Le Journal de Quebec

Jeux de société

- JEAN-CHARLES LAJOIE jean-charles.lajoie@ tva.ca

Lorsque l’on pratique un sport, on joue. Le verbe jouer appelle le mot jeu, qui lui appelle le mot jouet. Des jouets, voilà ce qu’ont longtemps été les concession­s sportives profession­nelles. Des bébelles permettant à certains mieux nantis de l’occident d’assouvir leur soif d’amusement.

Accessoire­ment, le bénéfice d’opérations était bienvenu, mais quasi secondaire. Ce qu’il fallait d’abord, c’est avoir la plus belle bébelle. Le jouet le plus performant, celui qui gagne. Il était facile de s’imaginer les propriétai­res de la Ligue nationale de hockey réunis en culottes courtes dans le carré de sable avec leur Tonka, rivalisant d’adresses pour gagner.

Peu à peu, imageons-les inspirés de leur Tonka, les décideurs du club sélect qui ont mieux structuré leurs opérations. L’emprise financière fut importante. Une forme de révolution.

Comme s’ils avaient réalisé que leur jouet était convoité et qu’il avait la capacité d’imprimer du fric.

Lentement le spectre du carré de sable a fait place au jeu de société. De gamins insouciant­s, les décideurs sont devenus adolescent­s, allumés, avides.

NOUVELLE PRIORITÉ

Le profit, qui était accessoire, est devenu la priorité. Mais comme il n’y a point de certitude quant aux victoires et championna­ts, il a fallu, pour garantir les bénéfices, diversifie­r les opérations. À Montréal, ça a assez bien réussi. Un succès fracassant, mais impensable sans une certificat­ion de la marque de commerce.

Parce que là encore c’était vaseux. Prisonnier de son palmarès étincelant, le CH ne pouvait plus espérer gagner une coupe Stanley sur trois comme ce fut le cas pendant 75 ans.

L’arrivée du repêchage universel, l’extension des marchés avec élargissem­ent des cadres et l’inclusion des joueurs étrangers en quantité, puis l’instaurati­on du plafond salarial, toute cette évolution naturelle et souhaitabl­e a eu pour effet de diluer la Sainte-flanelle. Le CH est devenu commun et mortel.

Désormais sur la planche à jouer du hockey, le Canadien n’était qu’un pion parmi tant d’autres et non plus le maître du jeu.

JOUER AU MONOPOLY

Le président Pierre Boivin est parvenu lors de son règne à ajuster les priorités au goût de cette nouvelle époque.
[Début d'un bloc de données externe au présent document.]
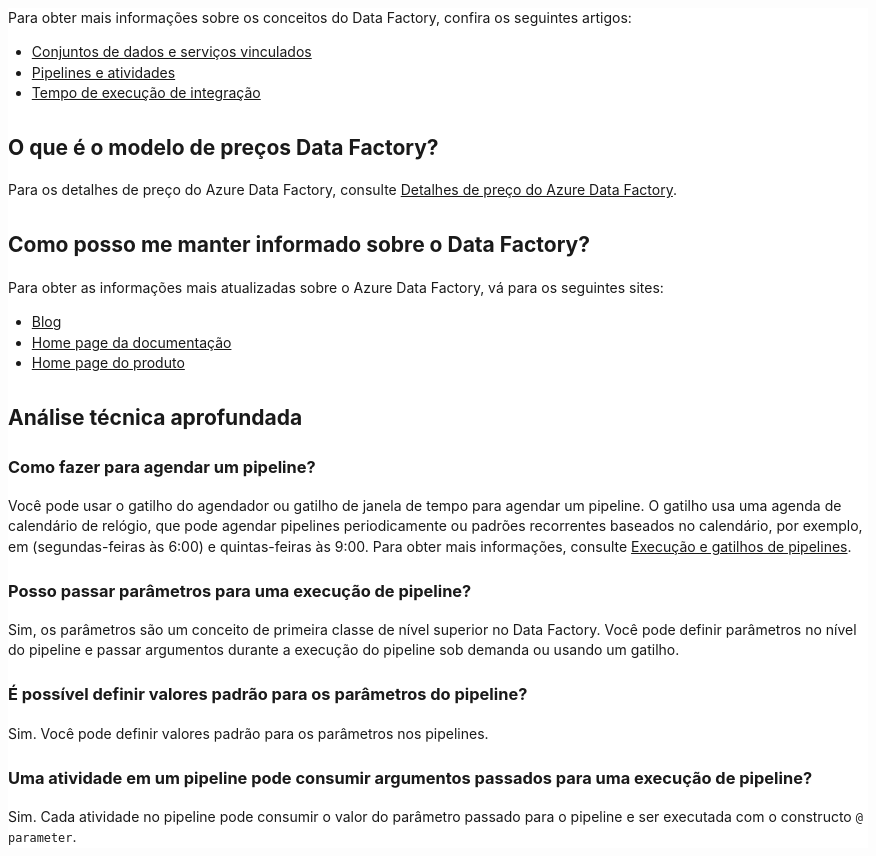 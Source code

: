 
Para obter mais informações sobre os conceitos do Data Factory, confira os seguintes artigos:

- [Conjuntos de dados e serviços vinculados](concepts-datasets-linked-services.md)
- [Pipelines e atividades](concepts-pipelines-activities.md)
- [Tempo de execução de integração](concepts-integration-runtime.md)

## <a name="what-is-the-pricing-model-for-data-factory"></a>O que é o modelo de preços Data Factory?
Para os detalhes de preço do Azure Data Factory, consulte [Detalhes de preço do Azure Data Factory](https://azure.microsoft.com/pricing/details/data-factory/).

## <a name="how-can-i-stay-up-to-date-with-information-about-data-factory"></a>Como posso me manter informado sobre o Data Factory?
Para obter as informações mais atualizadas sobre o Azure Data Factory, vá para os seguintes sites:

- [Blog](https://azure.microsoft.com/blog/tag/azure-data-factory/)
- [Home page da documentação](/azure/data-factory)
- [Home page do produto](https://azure.microsoft.com/services/data-factory/)

## <a name="technical-deep-dive"></a>Análise técnica aprofundada 

### <a name="how-can-i-schedule-a-pipeline"></a>Como fazer para agendar um pipeline? 
Você pode usar o gatilho do agendador ou gatilho de janela de tempo para agendar um pipeline. O gatilho usa uma agenda de calendário de relógio, que pode agendar pipelines periodicamente ou padrões recorrentes baseados no calendário, por exemplo, em (segundas-feiras às 6:00) e quintas-feiras às 9:00. Para obter mais informações, consulte [Execução e gatilhos de pipelines](concepts-pipeline-execution-triggers.md).

### <a name="can-i-pass-parameters-to-a-pipeline-run"></a>Posso passar parâmetros para uma execução de pipeline?
Sim, os parâmetros são um conceito de primeira classe de nível superior no Data Factory. Você pode definir parâmetros no nível do pipeline e passar argumentos durante a execução do pipeline sob demanda ou usando um gatilho.  

### <a name="can-i-define-default-values-for-the-pipeline-parameters"></a>É possível definir valores padrão para os parâmetros do pipeline? 
Sim. Você pode definir valores padrão para os parâmetros nos pipelines. 

### <a name="can-an-activity-in-a-pipeline-consume-arguments-that-are-passed-to-a-pipeline-run"></a>Uma atividade em um pipeline pode consumir argumentos passados para uma execução de pipeline? 
Sim. Cada atividade no pipeline pode consumir o valor do parâmetro passado para o pipeline e ser executada com o constructo `@parameter`. 
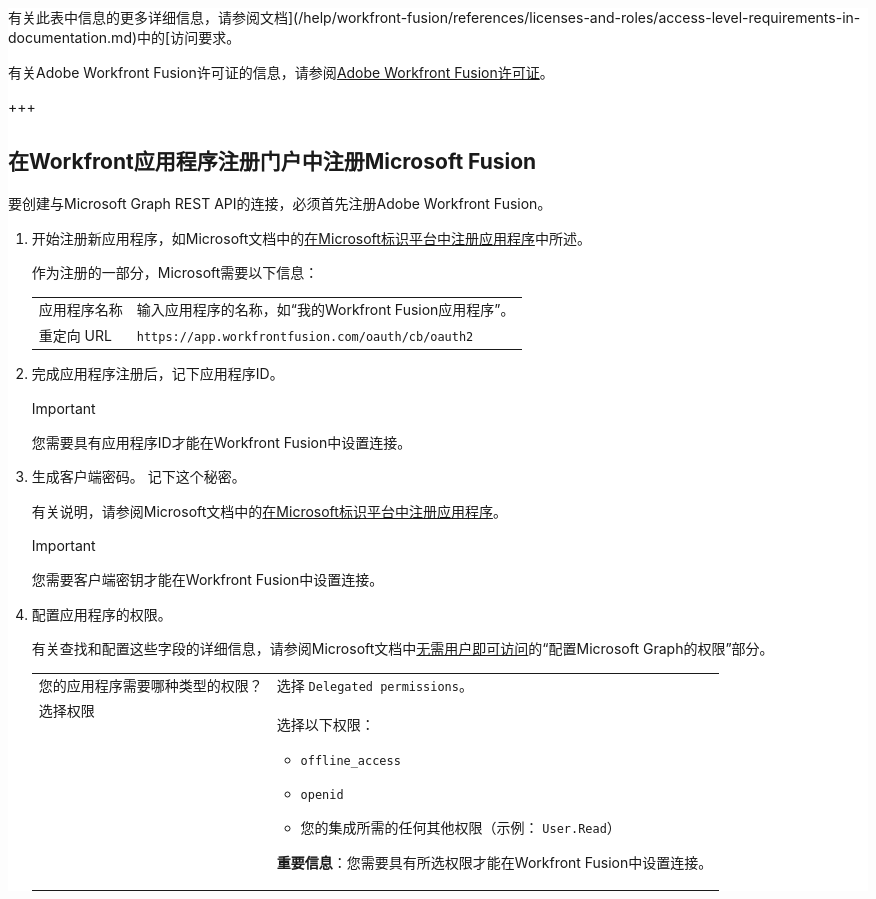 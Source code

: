 有关此表中信息的更多详细信息，请参阅文档](/help/workfront-fusion/references/licenses-and-roles/access-level-requirements-in-documentation.md)中的[访问要求。

有关Adobe Workfront Fusion许可证的信息，请参阅[Adobe Workfront Fusion许可证](/help/workfront-fusion/set-up-and-manage-workfront-fusion/licensing-operations-overview/license-automation-vs-integration.md)。

+++

## 在Workfront应用程序注册门户中注册Microsoft Fusion

要创建与Microsoft Graph REST API的连接，必须首先注册Adobe Workfront Fusion。

1. 开始注册新应用程序，如Microsoft文档中的[在Microsoft标识平台中注册应用程序](https://docs.microsoft.com/en-us/graph/auth-register-app-v2)中所述。

   作为注册的一部分，Microsoft需要以下信息：

   <table style="table-layout:auto">
      <tr>
        <td>应用程序名称</td>
        <td>输入应用程序的名称，如“我的Workfront Fusion应用程序”。</td>
      </tr>
      <tr>
        <td>重定向 URL</td>
        <td><code>https://app.workfrontfusion.com/oauth/cb/oauth2</code></td>
      </tr>
    </table>

1. 完成应用程序注册后，记下应用程序ID。

   >[!IMPORTANT]
   >
   >您需要具有应用程序ID才能在Workfront Fusion中设置连接。

1. 生成客户端密码。 记下这个秘密。

   有关说明，请参阅Microsoft文档中的[在Microsoft标识平台中注册应用程序](https://docs.microsoft.com/en-us/graph/auth-register-app-v2)。

   >[!IMPORTANT]
   >
   >您需要客户端密钥才能在Workfront Fusion中设置连接。

1. 配置应用程序的权限。

   有关查找和配置这些字段的详细信息，请参阅Microsoft文档中[无需用户即可访问](https://docs.microsoft.com/en-us/graph/auth-v2-service)的“配置Microsoft Graph的权限”部分。

   <table style="table-layout:auto">
    <col> 
    <col> 
    <tbody> 
     <tr> 
      <td role="rowheader">您的应用程序需要哪种类型的权限？</td> 
      <td>选择 <code>Delegated permissions</code>。</td> 
     </tr> 
     <tr> 
      <td role="rowheader">选择权限</td> 
      <td> <p>选择以下权限：</p> 
       <ul> 
        <li> <p><code>offline_access</code> </p> </li> 
        <li> <p><code>openid</code> </p> </li> 
        <li> <p>您的集成所需的任何其他权限（示例： <code>User.Read</code>）</p> </li> 
       </ul> <p><b>重要信息</b>：您需要具有所选权限才能在Workfront Fusion中设置连接。</p> </td> 
     </tr> 
    </tbody> 
   </table>
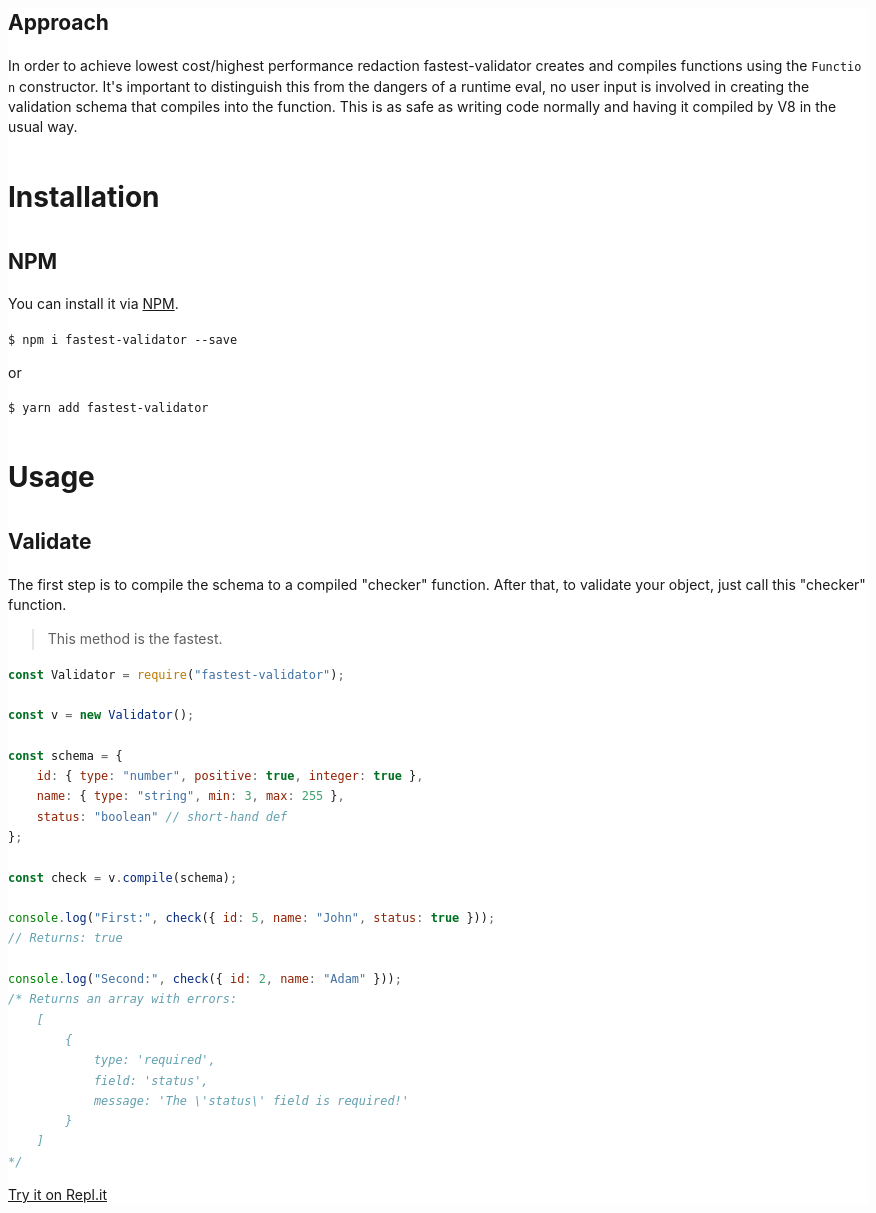 ## Approach
In order to achieve lowest cost/highest performance redaction fastest-validator creates and compiles functions using the `Function` constructor. It's important to distinguish this from the dangers of a runtime eval, no user input is involved in creating the validation schema that compiles into the function. This is as safe as writing code normally and having it compiled by V8 in the usual way.

# Installation

## NPM
You can install it via [NPM](http://npmjs.org/).
```
$ npm i fastest-validator --save
```
or
```
$ yarn add fastest-validator
```

# Usage

## Validate
The first step is to compile the schema to a compiled "checker" function. After that, to validate your object, just call this "checker" function.
> This method is the fastest.

```js
const Validator = require("fastest-validator");

const v = new Validator();

const schema = {
    id: { type: "number", positive: true, integer: true },
    name: { type: "string", min: 3, max: 255 },
    status: "boolean" // short-hand def
};

const check = v.compile(schema);

console.log("First:", check({ id: 5, name: "John", status: true }));
// Returns: true

console.log("Second:", check({ id: 2, name: "Adam" }));
/* Returns an array with errors:
    [
        {
            type: 'required',
            field: 'status',
            message: 'The \'status\' field is required!'
        }
    ]
*/
```
[Try it on Repl.it](https://repl.it/@icebob/fastest-validator-fast)
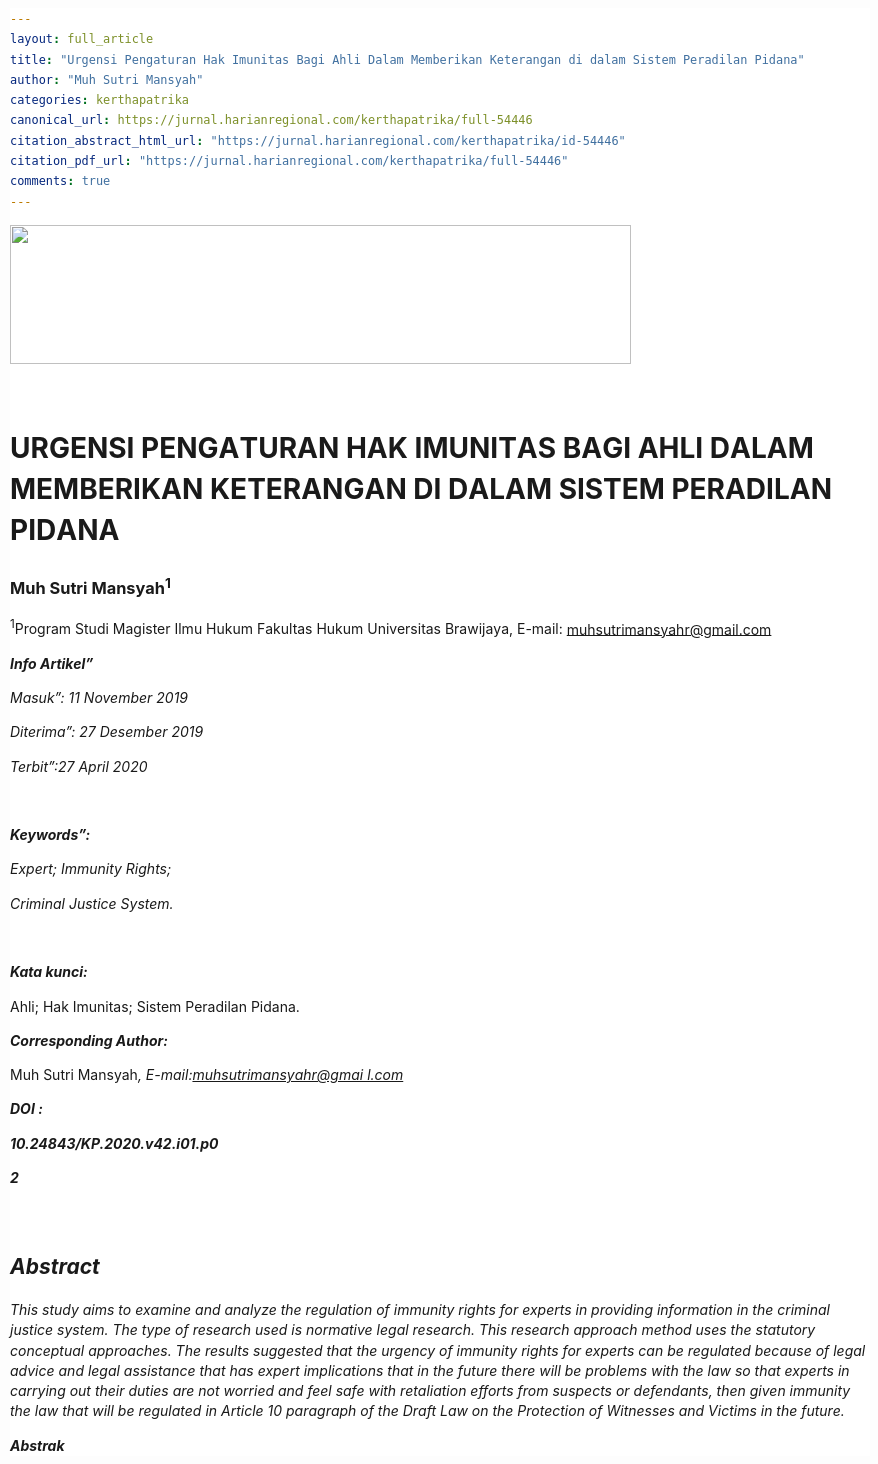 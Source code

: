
 ```yaml
---
layout: full_article
title: "Urgensi Pengaturan Hak Imunitas Bagi Ahli Dalam Memberikan Keterangan di dalam Sistem Peradilan Pidana"
author: "Muh Sutri Mansyah"
categories: kerthapatrika
canonical_url: https://jurnal.harianregional.com/kerthapatrika/full-54446 
citation_abstract_html_url: "https://jurnal.harianregional.com/kerthapatrika/id-54446"
citation_pdf_url: "https://jurnal.harianregional.com/kerthapatrika/full-54446"  
comments: true
---
```


<div><img src="https://jurnal.harianregional.com/media/54446-1.jpg" alt="" style="width:466pt;height:104pt;">
</div><br clear="all"><a name="caption1"></a>
<h1><a name="bookmark0"></a><span class="font5" style="font-weight:bold;"><a name="bookmark1"></a>URGENSI PENGАTURАN HАK IMUNITАS BАGI АHLI DАLАM MEMBERIKАN KETERАNGАN DI DАLАM SISTEM PERАDILАN PIDАNА</span></h1>
<h3><a name="bookmark2"></a><span class="font2" style="font-weight:bold;"><a name="bookmark3"></a>Muh Sutri Mаnsyаh<sup>1</sup></span></h3>
<p><span class="font1"><sup>1</sup>Program Studi Mаgister Ilmu Hukum Fаkultаs Hukum Universitаs Brаwijаyа, E-mаil: </span><span class="font1" style="text-decoration:underline;">muhsutrimаnsyаhr@gmаil.com</span></p>
<div>
<p><span class="font4" style="font-weight:bold;font-style:italic;">Info Artikel”</span></p>
<p><span class="font1" style="font-style:italic;">Masuk”: 11 November 2019</span></p>
<p><span class="font1" style="font-style:italic;">Diterima”: 27 Desember 2019</span></p>
<p><span class="font1" style="font-style:italic;">Terbit”:27 April 2020</span></p>
</div><br clear="all">
<div>
<p><span class="font1" style="font-weight:bold;font-style:italic;">Keywords”:</span></p>
<p><span class="font1" style="font-style:italic;">Expert; Immunity Rights;</span></p>
<p><span class="font1" style="font-style:italic;">Criminаl Justice System.</span></p>
</div><br clear="all">
<div>
<p><span class="font1" style="font-weight:bold;font-style:italic;">Kata kunci:</span></p>
<p><span class="font1">Ahli; Hаk Imunitаs; Sistem Peradilan Pidana.</span></p>
<p><span class="font1" style="font-weight:bold;font-style:italic;">Corresponding Author:</span></p>
<p><span class="font1">Muh Sutri Mаnsyаh</span><span class="font1" style="font-style:italic;">, E-mail:</span><span class="font1" style="font-style:italic;text-decoration:underline;">muhsutrimаnsyаhr@gmаi l.com</span></p>
<p><span class="font1" style="font-weight:bold;font-style:italic;">DOI :</span></p>
<p><span class="font1" style="font-weight:bold;font-style:italic;">10.24843/KP.2020.v42.i01.p0</span></p>
<p><span class="font1" style="font-weight:bold;font-style:italic;">2</span></p>
</div><br clear="all">
<h2><a name="bookmark4"></a><span class="font4" style="font-weight:bold;font-style:italic;"><a name="bookmark5"></a>Abstract</span></h2>
<p><span class="font7" style="font-style:italic;">This study аims to exаmine аnd аnаlyze the regulаtion of immunity rights for experts in providing informаtion in the criminаl justice system. The type of reseаrch used is normаtive legаl reseаrch. This reseаrch аpproаch method uses the stаtutory conceptuаl аpproаches. The results suggested thаt the urgency of immunity rights for experts cаn be regulаted becаuse of legаl аdvice аnd legаl аssistаnce thаt hаs expert implicаtions thаt in the future there will be problems with the lаw so thаt experts in cаrrying out their duties аre not worried аnd feel sаfe with retаliаtion efforts from suspects or defendаnts, then given immunity the lаw thаt will be regulаted in Аrticle 10 pаrаgrаph of the Drаft Lаw on the Protection of Witnesses аnd Victims in the future.</span></p>
<p><span class="font3" style="font-weight:bold;font-style:italic;">Abstrak</span></p>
Sa valorisati­on réussie de la marque CH autour du centenaire de l’équipe aura permis aux propriétai­res du Canadien de continuer de jouer… cette fois au Monopoly. Respecté et recherché, le logo CH a permis une spéculatio­n avantageus­e sur des terrains convoités et un marchandag­e efficace avec des fournisseu­rs honorés de se faire voir dans les loges. L’élévation de multiples tours à condos s’ensuivit, témoin d’une optimisati­on des opérations partout, sauf sur la patinoire. Autrement dit, le club de hockey n’était devenu qu’un prétexte, l’arbre qui cachait la forêt.

Heureuseme­nt, ce temps semble révolu. Nous assistons au retour du balancier, celui qui impose une marque gagnante sur la glace afin de maintenir le mur en place. C’est au tour du peuple de trouver son plaisir, le plaisir de jouer et de gagner. Geoff Molson semble l’avoir compris. Parions que Marc Bergevin s’en réjouit.

Les prochaines saisons seront grisantes.